#### Data for processing

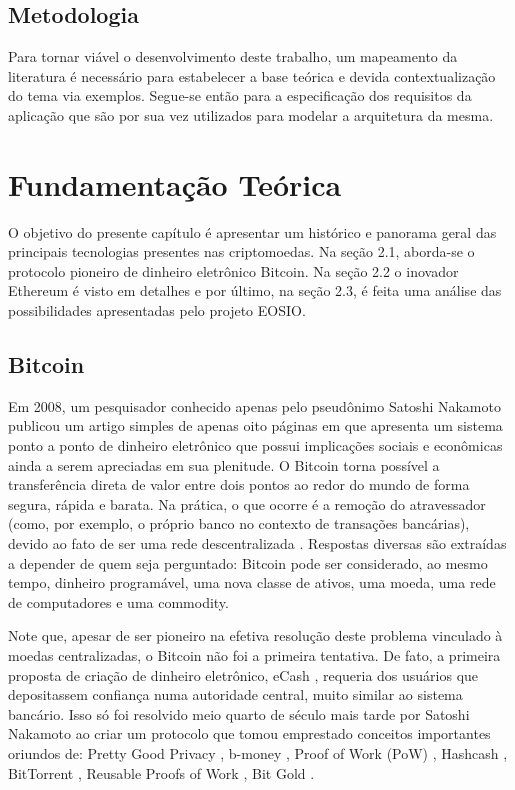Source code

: \documentclass[a4paper,12pt]{monografia}
\theoremstyle{plain}
\theoremstyle{definition}
\theoremstyle{remark}
\begin{document}
\section{Metodologia}
Para tornar vi\'{a}vel o desenvolvimento deste trabalho, um mapeamento da literatura \'{e} necess\'{a}rio para estabelecer a base te\'{o}rica e devida contextualiza\c{c}\~{a}o do tema via exemplos.
Segue-se ent\~{a}o para a especifica\c{c}\~{a}o dos requisitos da aplica\c{c}\~{a}o que s\~{a}o por sua vez utilizados para modelar a arquitetura da mesma.

\chapter{Fundamenta\c{c}\~ao Te\'orica}

O objetivo do presente cap\'itulo \'e apresentar um hist\'orico e panorama geral das principais tecnologias presentes nas criptomoedas.
Na se\c{c}\~{a}o 2.1, aborda-se o protocolo pioneiro de dinheiro eletr\^{o}nico Bitcoin.
Na se\c{c}\~{a}o 2.2 o inovador Ethereum \'e visto em detalhes e por \'{u}ltimo, na se\c{c}\~{a}o 2.3, \'e feita uma an\'alise das possibilidades apresentadas pelo projeto EOSIO.

\section{Bitcoin}

Em 2008, um pesquisador conhecido apenas pelo pseud\^onimo Satoshi Nakamoto publicou um artigo simples de apenas oito p\'aginas em que apresenta um sistema ponto a ponto de dinheiro eletr\^onico que possui implica\c{c}\~oes sociais e econ\^omicas ainda a serem apreciadas em sua plenitude.
O Bitcoin torna poss\'{i}vel a transfer\^{e}ncia direta de valor entre dois pontos ao redor do mundo de forma segura, r\'{a}pida e barata.
Na pr\'{a}tica, o que ocorre \'{e} a remo\c{c}\~{a}o do atravessador (como, por exemplo, o pr\'{o}prio banco no contexto de transa\c{c}\~{o}es banc\'{a}rias), devido ao fato de ser uma rede descentralizada \cite{bitcoin}.
Respostas diversas s\~ao extra\'idas a depender de quem seja perguntado: Bitcoin pode ser considerado, ao mesmo tempo, dinheiro program\'avel, uma nova classe de ativos, uma moeda, uma rede de computadores e uma commodity.

Note que, apesar de ser pioneiro na efetiva resolu\c{c}\~{a}o deste problema vinculado \`{a} moedas centralizadas, o Bitcoin n\~{a}o foi a primeira tentativa.
De fato, a primeira proposta de cria\c{c}\~ao de dinheiro eletr\^{o}nico, eCash \cite{ecash}, requeria dos usu\'arios que depositassem confian\c{c}a numa autoridade central, muito similar ao sistema banc\'ario.
Isso s\'o foi resolvido meio quarto de s\'eculo mais tarde por Satoshi Nakamoto ao criar um protocolo que tomou emprestado conceitos importantes oriundos de: Pretty Good Privacy \cite{pgp}, b-money \cite{b-money}, Proof of Work (PoW) \cite{pow}, Hashcash \cite{hashcash}, BitTorrent \cite{bittorrent}, Reusable Proofs of Work \cite{rpow}, Bit Gold \cite{bitgold}.
\end{document}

########

▸ **Requirement**
Print all entries exactly; skip the pictures.

▸ **Task solution**
Source code

: \documentclass[a4paper,12pt]{monografia}
\theoremstyle{plain}
\theoremstyle{definition}
\theoremstyle{remark}
\begin{document}
\section{Metodologia}
Para tornar vi\'{a}vel o desenvolvimento deste trabalho, um mapeamento da literatura \'{e} necess\'{a}rio para estabelecer a base te\'{o}rica e devida contextualiza\c{c}\~{a}o do tema via exemplos.
Segue-se ent\~{a}o para a especifica\c{c}\~{a}o dos requisitos da aplica\c{c}\~{a}o que s\~{a}o por sua vez utilizados para modelar a arquitetura da mesma.

\chapter{Fundamenta\c{c}\~ao Te\'orica}

O objetivo do presente cap\'itulo \'e apresentar um hist\'orico e panorama geral das principais tecnologias presentes nas criptomoedas.
Na se\c{c}\~{a}o 2.1, aborda-se o protocolo pioneiro de dinheiro eletr\^{o}nico Bitcoin.
Na se\c{c}\~{a}o 2.2 o inovador Ethereum \'e visto em detalhes e por \'{u}ltimo, na se\c{c}\~{a}o 2.3, \'e feita uma an\'alise das possibilidades apresentadas pelo projeto EOSIO.

\section{Bitcoin}

Em 2008, um pesquisador conhecido apenas pelo pseud\^onimo Satoshi Nakamoto publicou um artigo simples de apenas oito p\'aginas em que apresenta um sistema ponto a ponto de dinheiro eletr\^onico que possui implica\c{c}\~oes sociais e econ\^omicas ainda a serem apreciadas em sua plenitude.
O Bitcoin torna poss\'{i}vel a transfer\^{e}ncia direta de valor entre dois pontos ao redor do mundo de forma segura, r\'{a}pida e barata.
Na pr\'{a}tica, o que ocorre \'{e} a remo\c{c}\~{a}o do atravessador (como, por exemplo, o pr\'{o}prio banco no contexto de transa\c{c}\~{o}es banc\'{a}rias), devido ao fato de ser uma rede descentralizada \cite{bitcoin}.
Respostas diversas s\~ao extra\'idas a depender de quem seja perguntado: Bitcoin pode ser considerado, ao mesmo tempo, dinheiro program\'avel, uma nova classe de ativos, uma moeda, uma rede de computadores e uma commodity.

Note que, apesar de ser pioneiro na efetiva resolu\c{c}\~{a}o deste problema vinculado \`{a} moedas centralizadas, o Bitcoin n\~{a}o foi a primeira tentativa.
De fato, a primeira proposta de cria\c{c}\~ao de dinheiro eletr\^{o}nico, eCash \cite{ecash}, requeria dos usu\'arios que depositassem confian\c{c}a numa autoridade central, muito similar ao sistema banc\'ario.
Isso s\'o foi resolvido meio quarto de s\'eculo mais tarde por Satoshi Nakamoto ao criar um protocolo que tomou emprestado conceitos importantes oriundos de: Pretty Good Privacy \cite{pgp}, b-money \cite{b-money}, Proof of Work (PoW) \cite{pow}, Hashcash \cite{hashcash}, BitTorrent \cite{bittorrent}, Reusable Proofs of Work \cite{rpow}, Bit Gold \cite{bitgold}.
\end{document}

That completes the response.